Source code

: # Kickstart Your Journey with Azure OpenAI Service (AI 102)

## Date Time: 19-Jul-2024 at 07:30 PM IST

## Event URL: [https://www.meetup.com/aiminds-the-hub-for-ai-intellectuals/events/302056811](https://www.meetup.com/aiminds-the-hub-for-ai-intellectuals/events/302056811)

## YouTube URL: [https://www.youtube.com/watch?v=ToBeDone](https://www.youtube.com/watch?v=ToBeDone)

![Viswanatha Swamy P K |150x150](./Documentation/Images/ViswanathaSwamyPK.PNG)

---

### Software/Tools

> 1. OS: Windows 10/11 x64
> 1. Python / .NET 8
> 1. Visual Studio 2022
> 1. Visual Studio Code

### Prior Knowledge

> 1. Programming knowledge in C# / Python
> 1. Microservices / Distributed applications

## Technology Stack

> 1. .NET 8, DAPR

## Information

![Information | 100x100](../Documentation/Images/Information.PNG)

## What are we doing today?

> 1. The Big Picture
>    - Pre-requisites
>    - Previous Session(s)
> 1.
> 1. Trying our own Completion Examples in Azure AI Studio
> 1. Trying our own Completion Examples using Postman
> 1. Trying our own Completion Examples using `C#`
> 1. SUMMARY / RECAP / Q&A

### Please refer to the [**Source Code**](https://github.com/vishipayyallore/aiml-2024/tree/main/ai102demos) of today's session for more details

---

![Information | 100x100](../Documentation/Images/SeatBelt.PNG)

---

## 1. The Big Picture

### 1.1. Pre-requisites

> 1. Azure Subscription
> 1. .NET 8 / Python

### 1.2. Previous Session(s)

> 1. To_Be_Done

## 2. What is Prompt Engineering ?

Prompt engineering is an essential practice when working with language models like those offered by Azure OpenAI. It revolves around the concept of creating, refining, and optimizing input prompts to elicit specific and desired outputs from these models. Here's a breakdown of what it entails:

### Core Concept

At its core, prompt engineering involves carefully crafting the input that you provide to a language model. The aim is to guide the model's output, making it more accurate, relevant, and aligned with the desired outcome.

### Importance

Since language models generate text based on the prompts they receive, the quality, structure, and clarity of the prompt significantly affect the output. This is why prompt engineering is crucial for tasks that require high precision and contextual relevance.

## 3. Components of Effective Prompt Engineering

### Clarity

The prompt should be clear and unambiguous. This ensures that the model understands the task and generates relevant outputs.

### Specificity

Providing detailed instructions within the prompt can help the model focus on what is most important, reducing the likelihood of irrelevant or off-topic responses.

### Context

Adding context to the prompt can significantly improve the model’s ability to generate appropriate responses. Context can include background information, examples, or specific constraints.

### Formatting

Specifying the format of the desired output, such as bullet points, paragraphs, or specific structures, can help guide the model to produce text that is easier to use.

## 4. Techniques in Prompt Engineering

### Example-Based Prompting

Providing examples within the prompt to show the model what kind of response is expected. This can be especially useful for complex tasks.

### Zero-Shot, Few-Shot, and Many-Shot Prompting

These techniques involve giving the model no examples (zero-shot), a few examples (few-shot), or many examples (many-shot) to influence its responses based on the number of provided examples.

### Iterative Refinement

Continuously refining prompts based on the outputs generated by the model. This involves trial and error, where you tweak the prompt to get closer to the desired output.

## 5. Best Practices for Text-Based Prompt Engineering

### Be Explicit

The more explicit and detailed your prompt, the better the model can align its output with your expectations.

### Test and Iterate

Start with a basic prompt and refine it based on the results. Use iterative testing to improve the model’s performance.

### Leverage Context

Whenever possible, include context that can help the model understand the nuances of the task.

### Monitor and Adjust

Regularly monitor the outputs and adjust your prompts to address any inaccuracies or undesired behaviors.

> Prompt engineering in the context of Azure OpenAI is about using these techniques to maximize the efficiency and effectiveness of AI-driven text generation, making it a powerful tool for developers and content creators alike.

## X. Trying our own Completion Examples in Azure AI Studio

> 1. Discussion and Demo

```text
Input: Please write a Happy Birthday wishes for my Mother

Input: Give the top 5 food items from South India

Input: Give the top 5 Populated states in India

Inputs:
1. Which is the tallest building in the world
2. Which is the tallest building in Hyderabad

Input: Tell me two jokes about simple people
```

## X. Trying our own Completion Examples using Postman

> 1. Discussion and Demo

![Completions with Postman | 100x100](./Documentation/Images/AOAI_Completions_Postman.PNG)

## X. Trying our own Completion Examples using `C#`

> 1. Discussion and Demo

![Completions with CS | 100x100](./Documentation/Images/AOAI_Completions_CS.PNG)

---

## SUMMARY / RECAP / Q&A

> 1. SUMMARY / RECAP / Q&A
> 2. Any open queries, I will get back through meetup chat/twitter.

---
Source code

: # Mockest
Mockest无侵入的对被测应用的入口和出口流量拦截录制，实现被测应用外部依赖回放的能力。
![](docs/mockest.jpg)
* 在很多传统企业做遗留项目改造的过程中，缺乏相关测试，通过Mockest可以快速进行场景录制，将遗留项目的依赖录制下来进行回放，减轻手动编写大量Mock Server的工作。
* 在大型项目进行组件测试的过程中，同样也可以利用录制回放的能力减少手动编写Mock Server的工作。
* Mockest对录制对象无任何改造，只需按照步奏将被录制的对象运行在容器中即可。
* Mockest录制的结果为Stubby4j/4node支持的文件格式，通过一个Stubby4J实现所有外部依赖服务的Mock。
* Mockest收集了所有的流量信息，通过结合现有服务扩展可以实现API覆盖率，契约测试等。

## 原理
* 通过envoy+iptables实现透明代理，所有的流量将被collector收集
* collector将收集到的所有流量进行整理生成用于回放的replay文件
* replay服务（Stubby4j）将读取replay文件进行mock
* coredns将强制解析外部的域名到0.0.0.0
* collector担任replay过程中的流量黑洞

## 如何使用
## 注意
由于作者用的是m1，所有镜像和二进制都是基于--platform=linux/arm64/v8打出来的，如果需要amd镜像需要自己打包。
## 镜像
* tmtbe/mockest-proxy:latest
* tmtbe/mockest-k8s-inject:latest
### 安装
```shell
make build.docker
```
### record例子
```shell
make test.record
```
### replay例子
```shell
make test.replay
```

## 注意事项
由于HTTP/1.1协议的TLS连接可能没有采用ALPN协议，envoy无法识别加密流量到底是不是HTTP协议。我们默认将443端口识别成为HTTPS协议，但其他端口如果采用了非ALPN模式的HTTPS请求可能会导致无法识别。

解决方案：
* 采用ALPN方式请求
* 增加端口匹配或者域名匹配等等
+ + + +
Print the entries again so that each one matches exactly.

Source code

: # Kickstart Your Journey with Azure OpenAI Service (AI 102)

## Date Time: 19-Jul-2024 at 07:30 PM IST

## Event URL: [https://www.meetup.com/aiminds-the-hub-for-ai-intellectuals/events/302056811](https://www.meetup.com/aiminds-the-hub-for-ai-intellectuals/events/302056811)

## YouTube URL: [https://www.youtube.com/watch?v=ToBeDone](https://www.youtube.com/watch?v=ToBeDone)

![Viswanatha Swamy P K |150x150](./Documentation/Images/ViswanathaSwamyPK.PNG)

---

### Software/Tools

> 1. OS: Windows 10/11 x64
> 1. Python / .NET 8
> 1. Visual Studio 2022
> 1. Visual Studio Code

### Prior Knowledge

> 1. Programming knowledge in C# / Python
> 1. Microservices / Distributed applications

## Technology Stack

> 1. .NET 8, DAPR

## Information

![Information | 100x100](../Documentation/Images/Information.PNG)

## What are we doing today?

> 1. The Big Picture
>    - Pre-requisites
>    - Previous Session(s)
> 1.
> 1. Trying our own Completion Examples in Azure AI Studio
> 1. Trying our own Completion Examples using Postman
> 1. Trying our own Completion Examples using `C#`
> 1. SUMMARY / RECAP / Q&A

### Please refer to the [**Source Code**](https://github.com/vishipayyallore/aiml-2024/tree/main/ai102demos) of today's session for more details

---

![Information | 100x100](../Documentation/Images/SeatBelt.PNG)

---

## 1. The Big Picture

### 1.1. Pre-requisites

> 1. Azure Subscription
> 1. .NET 8 / Python

### 1.2. Previous Session(s)

> 1. To_Be_Done

## 2. What is Prompt Engineering ?

Prompt engineering is an essential practice when working with language models like those offered by Azure OpenAI. It revolves around the concept of creating, refining, and optimizing input prompts to elicit specific and desired outputs from these models. Here's a breakdown of what it entails:

### Core Concept

At its core, prompt engineering involves carefully crafting the input that you provide to a language model. The aim is to guide the model's output, making it more accurate, relevant, and aligned with the desired outcome.

### Importance

Since language models generate text based on the prompts they receive, the quality, structure, and clarity of the prompt significantly affect the output. This is why prompt engineering is crucial for tasks that require high precision and contextual relevance.

## 3. Components of Effective Prompt Engineering

### Clarity

The prompt should be clear and unambiguous. This ensures that the model understands the task and generates relevant outputs.

### Specificity

Providing detailed instructions within the prompt can help the model focus on what is most important, reducing the likelihood of irrelevant or off-topic responses.

### Context

Adding context to the prompt can significantly improve the model’s ability to generate appropriate responses. Context can include background information, examples, or specific constraints.

### Formatting

Specifying the format of the desired output, such as bullet points, paragraphs, or specific structures, can help guide the model to produce text that is easier to use.

## 4. Techniques in Prompt Engineering

### Example-Based Prompting

Providing examples within the prompt to show the model what kind of response is expected. This can be especially useful for complex tasks.

### Zero-Shot, Few-Shot, and Many-Shot Prompting

These techniques involve giving the model no examples (zero-shot), a few examples (few-shot), or many examples (many-shot) to influence its responses based on the number of provided examples.

### Iterative Refinement

Continuously refining prompts based on the outputs generated by the model. This involves trial and error, where you tweak the prompt to get closer to the desired output.

## 5. Best Practices for Text-Based Prompt Engineering

### Be Explicit

The more explicit and detailed your prompt, the better the model can align its output with your expectations.

### Test and Iterate

Start with a basic prompt and refine it based on the results. Use iterative testing to improve the model’s performance.

### Leverage Context

Whenever possible, include context that can help the model understand the nuances of the task.

### Monitor and Adjust

Regularly monitor the outputs and adjust your prompts to address any inaccuracies or undesired behaviors.

> Prompt engineering in the context of Azure OpenAI is about using these techniques to maximize the efficiency and effectiveness of AI-driven text generation, making it a powerful tool for developers and content creators alike.

## X. Trying our own Completion Examples in Azure AI Studio

> 1. Discussion and Demo

```text
Input: Please write a Happy Birthday wishes for my Mother

Input: Give the top 5 food items from South India

Input: Give the top 5 Populated states in India

Inputs:
1. Which is the tallest building in the world
2. Which is the tallest building in Hyderabad

Input: Tell me two jokes about simple people
```

## X. Trying our own Completion Examples using Postman

> 1. Discussion and Demo

![Completions with Postman | 100x100](./Documentation/Images/AOAI_Completions_Postman.PNG)

## X. Trying our own Completion Examples using `C#`

> 1. Discussion and Demo

![Completions with CS | 100x100](./Documentation/Images/AOAI_Completions_CS.PNG)

---

## SUMMARY / RECAP / Q&A

> 1. SUMMARY / RECAP / Q&A
> 2. Any open queries, I will get back through meetup chat/twitter.

---
Source code

: # Mockest
Mockest无侵入的对被测应用的入口和出口流量拦截录制，实现被测应用外部依赖回放的能力。
![](docs/mockest.jpg)
* 在很多传统企业做遗留项目改造的过程中，缺乏相关测试，通过Mockest可以快速进行场景录制，将遗留项目的依赖录制下来进行回放，减轻手动编写大量Mock Server的工作。
* 在大型项目进行组件测试的过程中，同样也可以利用录制回放的能力减少手动编写Mock Server的工作。
* Mockest对录制对象无任何改造，只需按照步奏将被录制的对象运行在容器中即可。
* Mockest录制的结果为Stubby4j/4node支持的文件格式，通过一个Stubby4J实现所有外部依赖服务的Mock。
* Mockest收集了所有的流量信息，通过结合现有服务扩展可以实现API覆盖率，契约测试等。

## 原理
* 通过envoy+iptables实现透明代理，所有的流量将被collector收集
* collector将收集到的所有流量进行整理生成用于回放的replay文件
* replay服务（Stubby4j）将读取replay文件进行mock
* coredns将强制解析外部的域名到0.0.0.0
* collector担任replay过程中的流量黑洞

## 如何使用
## 注意
由于作者用的是m1，所有镜像和二进制都是基于--platform=linux/arm64/v8打出来的，如果需要amd镜像需要自己打包。
## 镜像
* tmtbe/mockest-proxy:latest
* tmtbe/mockest-k8s-inject:latest
### 安装
```shell
make build.docker
```
### record例子
```shell
make test.record
```
### replay例子
```shell
make test.replay
```

## 注意事项
由于HTTP/1.1协议的TLS连接可能没有采用ALPN协议，envoy无法识别加密流量到底是不是HTTP协议。我们默认将443端口识别成为HTTPS协议，但其他端口如果采用了非ALPN模式的HTTPS请求可能会导致无法识别。

解决方案：
* 采用ALPN方式请求
* 增加端口匹配或者域名匹配等等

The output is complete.